PROVIDED RECORDS:

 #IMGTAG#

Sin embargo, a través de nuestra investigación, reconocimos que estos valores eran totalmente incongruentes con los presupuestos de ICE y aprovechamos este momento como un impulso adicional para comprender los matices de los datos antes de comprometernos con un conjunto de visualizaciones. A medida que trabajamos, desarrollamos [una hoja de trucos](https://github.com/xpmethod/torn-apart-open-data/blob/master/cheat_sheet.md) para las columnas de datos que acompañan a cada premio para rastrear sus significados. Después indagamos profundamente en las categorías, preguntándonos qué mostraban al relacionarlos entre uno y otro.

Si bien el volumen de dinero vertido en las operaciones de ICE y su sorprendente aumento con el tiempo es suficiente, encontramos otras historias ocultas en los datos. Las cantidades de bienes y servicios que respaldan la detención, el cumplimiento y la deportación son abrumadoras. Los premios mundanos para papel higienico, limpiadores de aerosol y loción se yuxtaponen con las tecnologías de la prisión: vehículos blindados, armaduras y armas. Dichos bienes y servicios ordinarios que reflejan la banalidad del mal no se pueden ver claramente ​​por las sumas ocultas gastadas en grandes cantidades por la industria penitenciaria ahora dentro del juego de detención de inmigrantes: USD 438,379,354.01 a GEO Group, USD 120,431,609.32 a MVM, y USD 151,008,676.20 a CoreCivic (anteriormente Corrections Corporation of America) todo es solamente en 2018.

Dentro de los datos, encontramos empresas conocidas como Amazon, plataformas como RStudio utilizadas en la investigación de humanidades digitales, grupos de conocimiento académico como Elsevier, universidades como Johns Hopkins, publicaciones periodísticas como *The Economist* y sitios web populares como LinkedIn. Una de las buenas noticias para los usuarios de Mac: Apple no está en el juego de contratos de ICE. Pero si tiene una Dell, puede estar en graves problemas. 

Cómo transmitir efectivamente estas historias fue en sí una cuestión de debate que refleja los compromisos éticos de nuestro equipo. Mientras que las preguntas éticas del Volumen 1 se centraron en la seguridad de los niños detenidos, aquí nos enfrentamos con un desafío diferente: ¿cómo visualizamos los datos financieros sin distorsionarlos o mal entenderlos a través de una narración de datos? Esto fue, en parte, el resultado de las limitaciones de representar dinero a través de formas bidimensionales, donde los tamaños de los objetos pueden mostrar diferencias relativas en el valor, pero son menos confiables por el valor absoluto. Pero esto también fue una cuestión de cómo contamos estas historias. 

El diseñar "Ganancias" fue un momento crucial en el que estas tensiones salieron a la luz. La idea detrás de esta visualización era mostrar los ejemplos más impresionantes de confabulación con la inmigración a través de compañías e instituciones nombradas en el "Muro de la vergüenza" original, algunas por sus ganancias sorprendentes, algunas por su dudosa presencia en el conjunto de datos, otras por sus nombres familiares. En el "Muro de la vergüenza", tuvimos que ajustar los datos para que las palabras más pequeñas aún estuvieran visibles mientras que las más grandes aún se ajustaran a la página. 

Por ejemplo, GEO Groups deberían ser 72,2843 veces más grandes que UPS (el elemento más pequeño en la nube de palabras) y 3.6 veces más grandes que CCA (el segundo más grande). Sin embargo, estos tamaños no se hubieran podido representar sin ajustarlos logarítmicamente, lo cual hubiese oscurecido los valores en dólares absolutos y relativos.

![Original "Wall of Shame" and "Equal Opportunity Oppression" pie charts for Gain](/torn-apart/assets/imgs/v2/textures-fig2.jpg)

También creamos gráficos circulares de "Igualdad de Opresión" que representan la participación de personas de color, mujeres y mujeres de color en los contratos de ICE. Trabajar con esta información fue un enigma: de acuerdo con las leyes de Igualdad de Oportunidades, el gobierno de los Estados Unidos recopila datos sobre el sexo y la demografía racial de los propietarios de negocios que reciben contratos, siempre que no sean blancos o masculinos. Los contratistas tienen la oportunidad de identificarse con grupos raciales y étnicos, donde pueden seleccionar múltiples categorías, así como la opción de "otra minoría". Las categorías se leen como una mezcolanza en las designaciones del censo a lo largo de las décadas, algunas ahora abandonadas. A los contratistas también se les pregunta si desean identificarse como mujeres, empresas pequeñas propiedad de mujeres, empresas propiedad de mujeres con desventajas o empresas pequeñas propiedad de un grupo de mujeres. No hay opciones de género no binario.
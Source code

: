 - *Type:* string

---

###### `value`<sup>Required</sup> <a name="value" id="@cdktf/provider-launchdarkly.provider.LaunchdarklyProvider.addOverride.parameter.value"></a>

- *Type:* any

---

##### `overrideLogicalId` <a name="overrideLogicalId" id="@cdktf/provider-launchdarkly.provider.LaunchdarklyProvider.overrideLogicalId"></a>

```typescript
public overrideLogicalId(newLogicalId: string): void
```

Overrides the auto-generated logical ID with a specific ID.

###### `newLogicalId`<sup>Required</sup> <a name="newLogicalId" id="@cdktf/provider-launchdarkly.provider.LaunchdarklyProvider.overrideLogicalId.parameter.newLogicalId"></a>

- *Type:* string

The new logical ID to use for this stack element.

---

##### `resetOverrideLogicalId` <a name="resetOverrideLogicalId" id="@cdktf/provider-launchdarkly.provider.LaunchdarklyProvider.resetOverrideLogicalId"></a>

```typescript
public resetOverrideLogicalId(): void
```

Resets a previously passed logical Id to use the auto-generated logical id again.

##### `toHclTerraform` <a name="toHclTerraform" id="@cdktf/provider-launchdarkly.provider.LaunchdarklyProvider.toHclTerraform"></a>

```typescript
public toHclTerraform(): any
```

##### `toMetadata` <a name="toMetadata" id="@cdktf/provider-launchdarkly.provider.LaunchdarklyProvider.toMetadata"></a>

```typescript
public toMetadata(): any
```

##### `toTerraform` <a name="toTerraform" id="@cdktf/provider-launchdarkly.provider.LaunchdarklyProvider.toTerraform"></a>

ACTIVITY: Whenever a line of the records above contains the word "string", it counts toward the total; give that total alone.

ANSWER FOR THE TASK: 3